Arrêt du 31 mars 2020  
 
Cour de droit pénal  
 
Composition 
M. et Mmes les Juges fédéraux Denys, Président, 
van de Graaf et Koch. 
Greffier : M. Graa. 
 
Participants à la procédure 
A.________, 
représenté par Me Olivier Bastian, avocat, 
recourant, 
 
contre  
 
1. Ministère public central du canton de Vaud, 
2. B.________, 
représenté par Me Karim Raho, avocat, 
intimés. 
 
Objet 
Arbitraire, 
 
recours contre le jugement de la Cour d'appel pénale du Tribunal cantonal du canton de Vaud du 10 septembre 2019 (n° 321 PE14.014939-ERY-KEL). 
 
 
Faits :  
 
A.   
Par jugement du 21 novembre 2018, le Tribunal correctionnel de l'arrondissement de Lausanne a notamment condamné A.________, pour voies de fait, menaces, tentative de contrainte, infraction à la législation fédérale sur les armes et contravention à la législation fédérale sur les stupéfiants, à une peine pécuniaire de 180 jours-amende à 40 fr. le jour, avec sursis durant trois ans, ainsi qu'à une amende de 700 francs. 
 
B.   
Par jugement du 10 septembre 2019, la Cour d'appel pénale du Tribunal cantonal du canton de Vaud, statuant notamment sur les appels formés par le ministère public et par B.________ contre ce jugement, a réformé celui-ci en ce sens que A.________ est condamné, pour lésions corporelles graves, voies de fait, menaces, tentative de contrainte, infraction à la législation fédérale sur les armes et contravention à la législation fédérale sur les stupéfiants, à une peine pécuniaire de 300 jours-amende à 40 fr. le jour, avec sursis durant trois ans, ainsi qu'à une amende de 700 fr., que ce dernier est le débiteur de B.________ d'un montant de 10'000 fr. à titre de réparation du tort moral et qu'il doit en outre payer à celui-ci une indemnité de dépens pour la procédure de première instance. 
 
La cour cantonale a retenu les faits suivants s'agissant de l'infraction encore contestée devant le Tribunal fédéral. 
 
A C.________, au garage D.________, le 16 juillet 2014, en colère contre B.________ pour diverses raisons, E.________, accompagné de son fils A.________, s'est approché du premier nommé, qui se trouvait au téléphone avec un client.
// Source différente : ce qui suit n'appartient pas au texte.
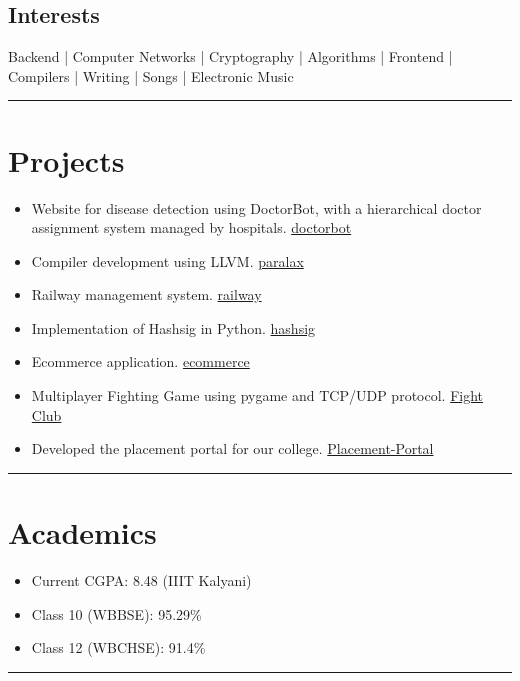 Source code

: \documentclass[a4paper,10pt]{article}
\begin{document}
\begin{multicols}{2}
\section*{Interests}
Backend | Computer Networks | Cryptography | Algorithms | Frontend | Compilers | Writing | Songs | Electronic Music

\end{multicols}

\noindent\rule{\linewidth}{0.4pt}  %

\section*{Projects}
\begin{itemize}
    \item Website for disease detection using DoctorBot, with a hierarchical doctor assignment system managed by hospitals. \href{https://github.com/sourish0/DoctorBot-10}{doctorbot}
    \item Compiler development using LLVM. \href{https://github.com/single-instruction/parallax}{paralax}
    \item Railway management system. \href{https://github.com/sourish0/Railway}{railway}
    \item Implementation of Hashsig in Python. \href{https://github.com/sourish0/academic}{hashsig}
    \item Ecommerce application. \href{https://github.com/sourish0/1st_ecommerce}{ecommerce}
    \item Multiplayer Fighting Game using pygame and TCP/UDP protocol. \href{https://github.com/sourish0/cn_project_lab}{Fight Club}
    \item Developed the placement portal for our college. \href{https://github.com/sourish0/Placement-Portal}{Placement-Portal}
\end{itemize}
\noindent\rule{\linewidth}{0.2pt}  %
\section*{Academics}
\begin{itemize}
    \item Current CGPA: 8.48 (IIIT Kalyani)
    \item Class 10 (WBBSE): 95.29\%
    \item Class 12 (WBCHSE): 91.4\%
\end{itemize}
\noindent\rule{\linewidth}{0.2pt}  %
\end{document}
En apercevant E.________, B.________ a sorti un couteau - dont la lame était repliée - de sa poche et a fait tomber cet objet à terre. E.________ lui a donné un coup de poing au visage ainsi que des coups de pied. Il a tiré son t-shirt, déchirant ce vêtement, et a encore tenté de lui asséner deux ou trois coups de poing, que B.________ a esquivés. A.________ a, pour sa part, dissuadé deux collègues de ce dernier d'intervenir et a ramassé le couteau qui gisait au sol. Durant l'altercation, A.________ a, avec une matraque télescopique, asséné un coup à B.________, lequel a placé son bras gauche en position de protection et a reçu la frappe sur le poignet. E.________ et son fils sont ensuite partis en courant puis ont pris la fuite en motocycle. 
 
C.   
A.________ forme un recours en matière pénale au Tribunal fédéral contre le jugement du 10 septembre 2019, en concluant, avec suite de frais et dépens, principalement à sa réforme en ce sens qu'il est libéré du chef de prévention de lésions corporelles graves, qu'il est condamné à une peine pécuniaire de 180 jours-amende à 40 fr. le jour, ainsi qu'à une amende de 700 fr., et qu'il ne doit payer aucun montant à B.________. Subsidiairement, il conclut à son annulation et au renvoi de la cause à l'autorité cantonale pour nouvelle décision. 
 
 
Considérant en droit :  
 
1.   
Le recourant reproche à l'autorité précédente d'avoir apprécié les preuves et établi les faits de manière arbitraire. Il se plaint en outre, à cet égard, d'une violation du principe "in dubio pro reo". 
 
1.1. Le Tribunal fédéral n'est pas une autorité d'appel, auprès de laquelle les faits pourraient être rediscutés librement. Il est lié par les constatations de fait de la décision entreprise (art. 105 al. 1 LTF), à moins qu'elles n'aient été établies en violation du droit ou de manière manifestement inexacte au sens des art. 97 al. 1 et 105 al. 2 LTF, soit pour l'essentiel de façon arbitraire au sens de l'art. 9 Cst. Une décision n'est pas arbitraire du seul fait qu'elle apparaît discutable ou même critiquable; il faut qu'elle soit manifestement insoutenable et cela non seulement dans sa motivation mais aussi dans son résultat. Le Tribunal fédéral n'entre pas en matière sur les critiques de nature appellatoire. La présomption d'innocence, garantie par les art. 10 CPP, 32 al. 1 Cst., 14 par. 2 Pacte ONU II et 6 par. 2 CEDH, ainsi que son corollaire, le principe "in dubio pro reo", concernent tant le fardeau de la preuve que l'appréciation des preuves au sens large. En tant que règle sur le fardeau de la preuve, elle signifie, au stade du jugement, que le fardeau de la preuve incombe à l'accusation et que le doute doit profiter au prévenu. Comme règle d'appréciation des preuves, la présomption d'innocence signifie que le juge ne doit pas se déclarer convaincu de l'existence d'un fait défavorable à l'accusé si, d'un point de vue objectif, il existe des doutes quant à l'existence de ce fait. Il importe peu qu'il subsiste des doutes seulement abstraits et théoriques, qui sont toujours possibles, une certitude absolue ne pouvant être exigée. Il doit s'agir de doutes sérieux et irréductibles, c'est-à-dire de doutes qui s'imposent à l'esprit en fonction de la situation objective. Lorsque l'appréciation des preuves et la constatation des faits sont critiquées en référence au principe "in dubio pro reo", celui-ci n'a pas de portée plus large que l'interdiction de l'arbitraire (ATF 145 IV 154 consid. 1.1 p. 155 s. et les références citées).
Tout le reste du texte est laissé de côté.